Tudo isto é uma falácia, claro.
Pedir para ser tratado por «Álvaro» não foi um acto de inocência de um homem vindo de uma terra menos centrada em títulos, mais igualitária. Querer ser o «Álvaro» fora do seu círculo íntimo foi, isso sim, um acto de demagogia: Álvaro Santos Pereira tentou fingir ser mais um dos nossos amigos, talvez para atrair mais simpatias; saiu-lhe mal a jogada.
Até porque é falso que no Canadá os jornalistas tratem os detentores de cargos públicos com a familiaridade do primeiro nome. Nesta conferência de imprensa, o ministro canadiano das Finanças é referido como «Jim Flaherty» ou «Mr. Flaherty», e o até então Governador do Banco do Canadá é referido como «Mark Carney», «Mr. Carney» ou «Governor Carney» (o mais frequente).
(O ministro trata o ex-governador uma ou outra vez por «Mark», mas apenas no contexto mais intimista de uma resposta, em que expressa a pena sentida por vê-lo partir; os jornalistas nunca os tratam tão familiarmente.)
Outra vertente da heroicização do ex-ministro Santos Pereira é apresentá-lo como vítima sacrificial de um sistema político que não tolera estranhos.

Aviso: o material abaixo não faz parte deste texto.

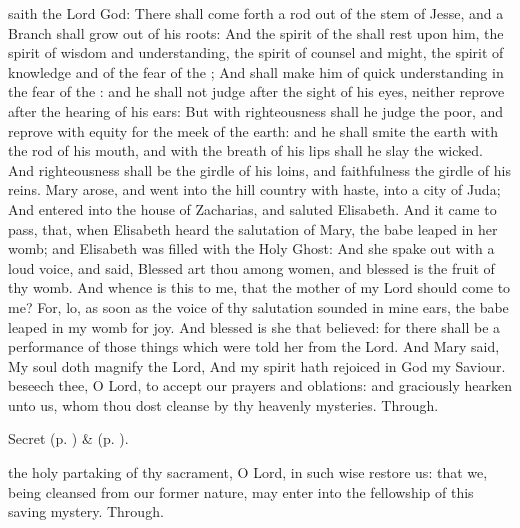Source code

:  saith the Lord God: There shall come forth a rod out of the stem of Jesse, and a Branch shall grow out of his roots: And the spirit of the  shall rest upon him, the spirit of wisdom and understanding, the spirit of counsel and might, the spirit of knowledge and of the fear of the ; And shall make him of quick understanding in the fear of the : and he shall not judge after the sight of his eyes, neither reprove after the hearing of his ears: But with righteousness shall he judge the poor, and reprove with equity for the meek of the earth: and he shall smite the earth with the rod of his mouth, and with the breath of his lips shall he slay the wicked. And righteousness shall be the girdle of his loins, and faithfulness the girdle of his reins.
 Mary arose, and went into the hill country with haste, into a city of Juda; And entered into the house of Zacharias, and saluted Elisabeth. And it came to pass, that, when Elisabeth heard the salutation of Mary, the babe leaped in her womb; and Elisabeth was filled with the Holy Ghost: And she spake out with a loud voice, and said, Blessed art thou among women, and blessed is the fruit of thy womb. And whence is this to me, that the mother of my Lord should come to me? For, lo, as soon as the voice of thy salutation sounded in mine ears, the babe leaped in my womb for joy. And blessed is she that believed: for there shall be a performance of those things which were told her from the Lord. And Mary said, My soul doth magnify the Lord, And my spirit hath rejoiced in God my Saviour.
\secret
{} beseech thee, O Lord, to accept our prayers and oblations: and graciously hearken unto us, whom thou dost cleanse by thy heavenly mysteries. Through.

\begin{rubric}
     Secret  (p. \pageref{AdventISecret}) \&   (p. \pageref{SPMaryInAdvent}).
\end{rubric}

\postcommunion
{} the holy partaking of thy sacrament, O Lord, in such wise restore us: that we, being cleansed from our former nature, may enter into the fellowship of this saving mystery. Through.

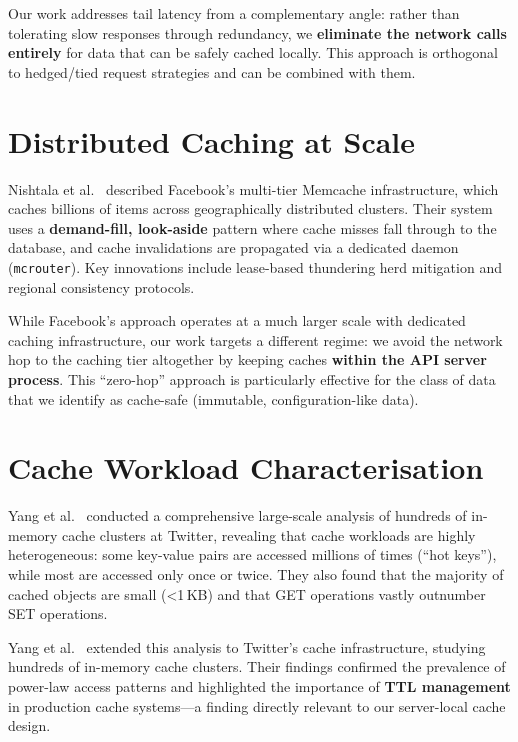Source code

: \documentclass[12pt,a4paper]{report}
\begin{document}
Our work addresses tail latency from a complementary angle: rather than tolerating slow responses through redundancy, we \textbf{eliminate the network calls entirely} for data that can be safely cached locally. This approach is orthogonal to hedged/tied request strategies and can be combined with them.

\section{Distributed Caching at Scale}

Nishtala et al.~\cite{nishtala2013memcache} described Facebook's multi-tier Memcache infrastructure, which caches billions of items across geographically distributed clusters. Their system uses a \textbf{demand-fill, look-aside} pattern where cache misses fall through to the database, and cache invalidations are propagated via a dedicated daemon (\texttt{mcrouter}). Key innovations include lease-based thundering herd mitigation and regional consistency protocols.

While Facebook's approach operates at a much larger scale with dedicated caching infrastructure, our work targets a different regime: we avoid the network hop to the caching tier altogether by keeping caches \textbf{within the API server process}. This ``zero-hop'' approach is particularly effective for the class of data that we identify as cache-safe (immutable, configuration-like data).

\section{Cache Workload Characterisation}

Yang et al.~\cite{yang2020twitter} conducted a comprehensive large-scale analysis of hundreds of in-memory cache clusters at Twitter, revealing that cache workloads are highly heterogeneous: some key-value pairs are accessed millions of times (``hot keys''), while most are accessed only once or twice. They also found that the majority of cached objects are small (<1\,KB) and that GET operations vastly outnumber SET operations.

Yang et al.~\cite{yang2020twitter} extended this analysis to Twitter's cache infrastructure, studying hundreds of in-memory cache clusters. Their findings confirmed the prevalence of power-law access patterns and highlighted the importance of \textbf{TTL management} in production cache systems—a finding directly relevant to our server-local cache design.
\end{document}

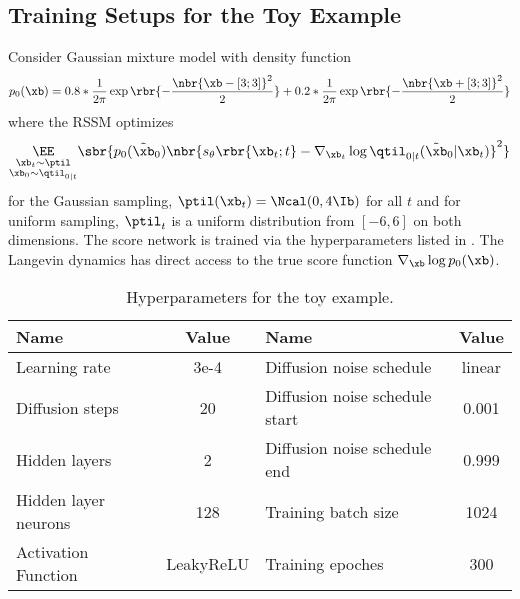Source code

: \subsection{Training Setups for the Toy Example}
\label{sec:apdx_toy_example}
Consider Gaussian mixture model with density function
\begin{equation}
    p_0(\xb) = 0.8 * \frac{1}{2\pi}\exp\rbr{-\frac{\nbr{\xb-[3;3]}^2}{2}} + 0.2 * \frac{1}{2\pi}\exp\rbr{-\frac{\nbr{\xb+[3;3]}^2}{2}}
\end{equation}
where the RSSM optimizes
\begin{equation}
        \underset{\substack{\xb_t\sim \ptil \\\xb_0\sim\qtil_{0|t}}}{\EE}\sbr{p_0(\tilde\xb_0)\nbr{s_\theta\rbr{\xb_t;t} - \nabla_{\xb_t}\log \qtil_{0|t}(\tilde\xb_0|\xb_t)}^2} %
\end{equation}
for the Gaussian sampling, $\ptil(\xb_t)=\Ncal(0, 4\Ib)$ for all $t$ and for uniform sampling, $\ptil_t$ is a uniform distribution from $[-6, 6]$ on both dimensions.
The score network is trained via the hyperparameters listed in . The Langevin dynamics has direct access to the true score function $\nabla_\xb\log p_0(\xb)$.
\begin{table}[h]
    \centering
    \caption{Hyperparameters for the toy example.}
    \vspace{10pt}
    \begin{tabular}{l|c|l|c}
    \toprule
      \textbf{Name}   & \textbf{Value}&\textbf{Name}   & \textbf{Value} \\
      \midrule
      Learning rate & 3e-4 & Diffusion noise schedule & linear\\
      Diffusion steps & 20&Diffusion noise schedule start & 0.001\\
      Hidden layers & 2&Diffusion noise schedule end & 0.999\\
      Hidden layer neurons & 128&Training batch size & 1024\\
      Activation Function & LeakyReLU & Training epoches & 300 \\
         \bottomrule
    \end{tabular}
    \label{tab:hyperpara_toy}
\end{table}

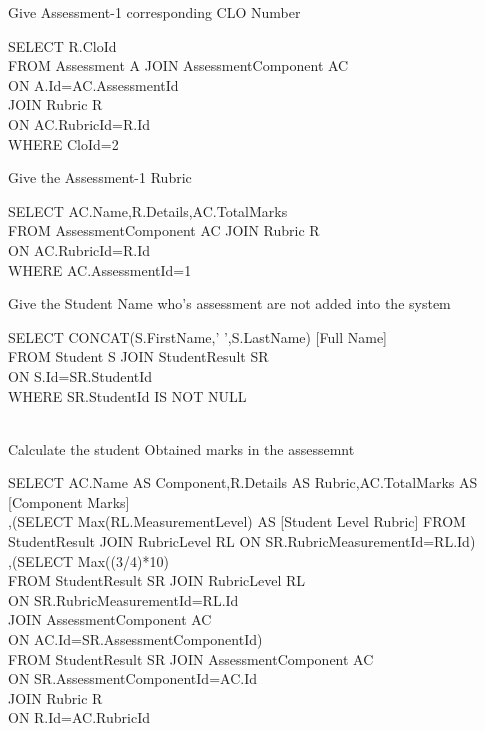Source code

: \documentclass[10pt,a4paper]{article}
\newenvironment{problem}[2][Problem]{\begin{trivlist}
\item[\hskip \labelsep {\bfseries #1}\hskip \labelsep {\bfseries #2.}]}{\end{trivlist}}
\begin{document}
\begin{problem}{6}
Give Assessment-1 corresponding CLO Number 
\end{problem}
SELECT R.CloId\\
FROM Assessment A JOIN AssessmentComponent AC\\
ON A.Id=AC.AssessmentId\\
JOIN Rubric R\\
ON AC.RubricId=R.Id\\
WHERE CloId=2\\

\begin{problem}{7}
Give the Assessment-1 Rubric
\end{problem}
SELECT AC.Name,R.Details,AC.TotalMarks\\
FROM AssessmentComponent AC JOIN Rubric R\\
ON AC.RubricId=R.Id\\
WHERE AC.AssessmentId=1

\begin{problem}{8}
Give the Student Name who's assessment are not added into the system
\end{problem}
SELECT CONCAT(S.FirstName,' ',S.LastName) [Full Name]\\
FROM Student S JOIN StudentResult SR\\
ON S.Id=SR.StudentId\\
WHERE SR.StudentId IS NOT NULL\\\

\begin{problem}{9}
Calculate the student Obtained marks in the assessemnt 
\end{problem}
SELECT AC.Name AS Component,R.Details AS Rubric,AC.TotalMarks AS [Component Marks]\\
,(SELECT Max(RL.MeasurementLevel) AS [Student Level Rubric]
FROM StudentResult JOIN RubricLevel RL 
ON SR.RubricMeasurementId=RL.Id)\\
,(SELECT Max((3/4)*10)\\
FROM StudentResult SR JOIN RubricLevel RL\\ 
ON SR.RubricMeasurementId=RL.Id \\
JOIN AssessmentComponent AC\\
ON AC.Id=SR.AssessmentComponentId) \\
FROM StudentResult SR JOIN AssessmentComponent AC  \\
ON  SR.AssessmentComponentId=AC.Id\\
JOIN Rubric R\\
ON R.Id=AC.RubricId
\end{document}

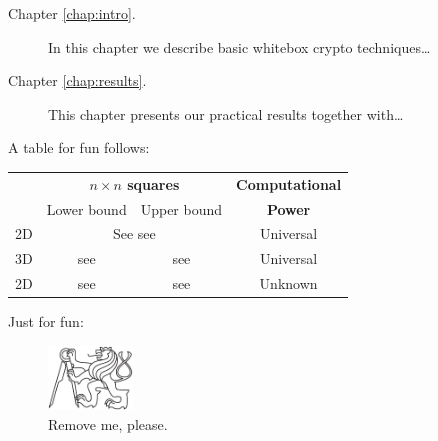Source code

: 	\begin{description}
		\item[Chapter \ref{chap:intro}.] In this chapter we describe basic whitebox crypto techniques\ldots
		\item[Chapter \ref{chap:results}.] This chapter presents our practical results together with\ldots
	\end{description}


A table for fun follows:
\begin{center}
\begin{tabular}{|| c || c | c | c ||}
	\hline\hline
	~ & \multicolumn{2}{c|}{\bf $n\times n$ squares} & {\bf Computational} \\
	~ & \multicolumn{1}{c}{Lower bound} & \multicolumn{1}{c|}{Upper bound} & {\bf Power}\\
	\hline
	2D & \multicolumn{2}{c|}{See see} & Universal \\
	\hline
	3D & see & see & Universal \\
	\hline
	2D & see & see & Unknown \\
	\hline\hline
\end{tabular}
\end{center}

Just for fun:
\begin{figure}[H]
\begin{center}
	\includegraphics[width=0.2\textwidth]{./figures/fig.pdf} %
	\caption{Remove me, please.}
	\label{fig:3color}
\end{center}
\end{figure}

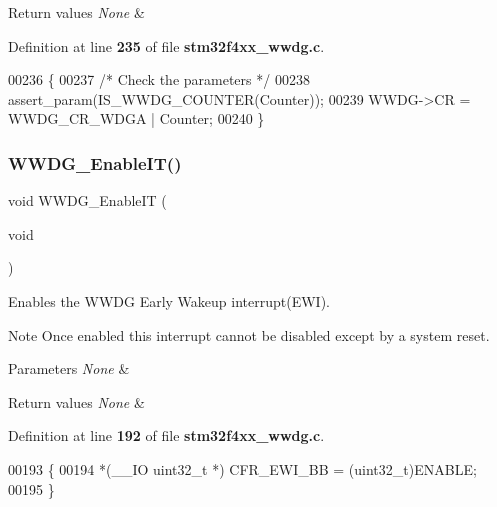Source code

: \begin{DoxyRetVals}{Return values}
{\em None} & \\
\hline
\end{DoxyRetVals}


Definition at line \textbf{ 235} of file \textbf{ stm32f4xx\+\_\+wwdg.\+c}.


\begin{DoxyCode}
00236 \{
00237   \textcolor{comment}{/* Check the parameters */}
00238   assert_param(IS_WWDG_COUNTER(Counter));
00239   WWDG->CR = WWDG_CR_WDGA | Counter;
00240 \}
\end{DoxyCode}
\mbox{\label{group__WWDG_gac8af66ea5254d3d78b60b9b7c7f29521}} 
\subsubsection{W\+W\+D\+G\+\_\+\+Enable\+I\+T()}
{\footnotesize\ttfamily void W\+W\+D\+G\+\_\+\+Enable\+IT (\begin{DoxyParamCaption}\item[{void}]{ }\end{DoxyParamCaption})}



Enables the W\+W\+DG Early Wakeup interrupt(\+E\+W\+I). 

\begin{DoxyNote}{Note}
Once enabled this interrupt cannot be disabled except by a system reset. 
\end{DoxyNote}

\begin{DoxyParams}{Parameters}
{\em None} & \\
\hline
\end{DoxyParams}

\begin{DoxyRetVals}{Return values}
{\em None} & \\
\hline
\end{DoxyRetVals}


Definition at line \textbf{ 192} of file \textbf{ stm32f4xx\+\_\+wwdg.\+c}.


\begin{DoxyCode}
00193 \{
00194   *(\_\_IO uint32\_t *) CFR_EWI_BB = (uint32\_t)ENABLE;
00195 \}
\end{DoxyCode}
\mbox{\label{group__WWDG_ga7df4882d45918b9b8249dfca1e44fabc}}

É esta a linha, por exemplo, de João Quaresma («O sistema não tolera os outsiders.»). Também isto é uma falácia. Não que o sistema político nacional não seja extremamente desconfiado dos independentes, a quem trata por vezes com inclemência. Tudo isso é verdade. Mas essa desconfiança para com os não-boys não explica totalmente a falta de poder de Álvaro Santos Pereira no governo.
Vítor Gaspar era bem mais outsider do que Álvaro Santos Pereira: tal como este, o ex-ministro das Finanças estava fora do sistema partidário. Mas, ao contrário do ex-ministro da Economia, Vítor Gaspar fez questão de por mais de uma vez deixar claro o seu afastamento — e até mesmo o seu desprezo — relativamente aos militantes do PSD. E se Álvaro Santos Pereira fora ainda outsider num outro sentido (ex-emigrante no Canadá, condição que o ex-ministro não se coibiu de usar em demagógicos exercícios de autovitimização, imputando a outros sentimentos discriminatórios que não existiam, e que ele sabia não existirem), Vítor Gaspar foi outsider em todos os sentidos: não só se viu que as suas teorias económicas não funcionam neste mundo, como a lentidão demonstrada no domínio, não apenas da língua portuguesa, mas verdadeiramente da humana forma de comunicação oral, sustentam a hipótese de ser ele um verdadeiro alien, um extraterrestre. (As semelhanças com o E.T. de Steven Spielberg eram, de resto, evidentes — se refreei até agora a comparação foi por respeito à adorável personagem cinematográfica.)
Apesar disto tudo, Vítor Gaspar era o homem mais poderoso do governo. Ao contrário de Álvaro Santos Pereira, que foi encostado ao um canto e finalmente demitido, Vítor Gaspar mandou em tudo e saiu quando ele mesmo decidiu, deixando os demais como umas baratas tontas, sem saberem o que fazer.
Álvaro Santos Pereira foi um outsider desprovido de poder. Mas a sua falta de poder não foi promovida pelos insiders, mas por um outsider ainda maior, que o relegou à insignificância. Foi esta percepção de que Santos Pereira não mandava nada, e não o seu pedido de um tratamento familiar, que estimulou os críticos (incluindo jornalistas) a saltarem-lhe à jugular. Como na selva, em política as fraquezas expostas são rapidamente detectadas e exploradas pelos predadores.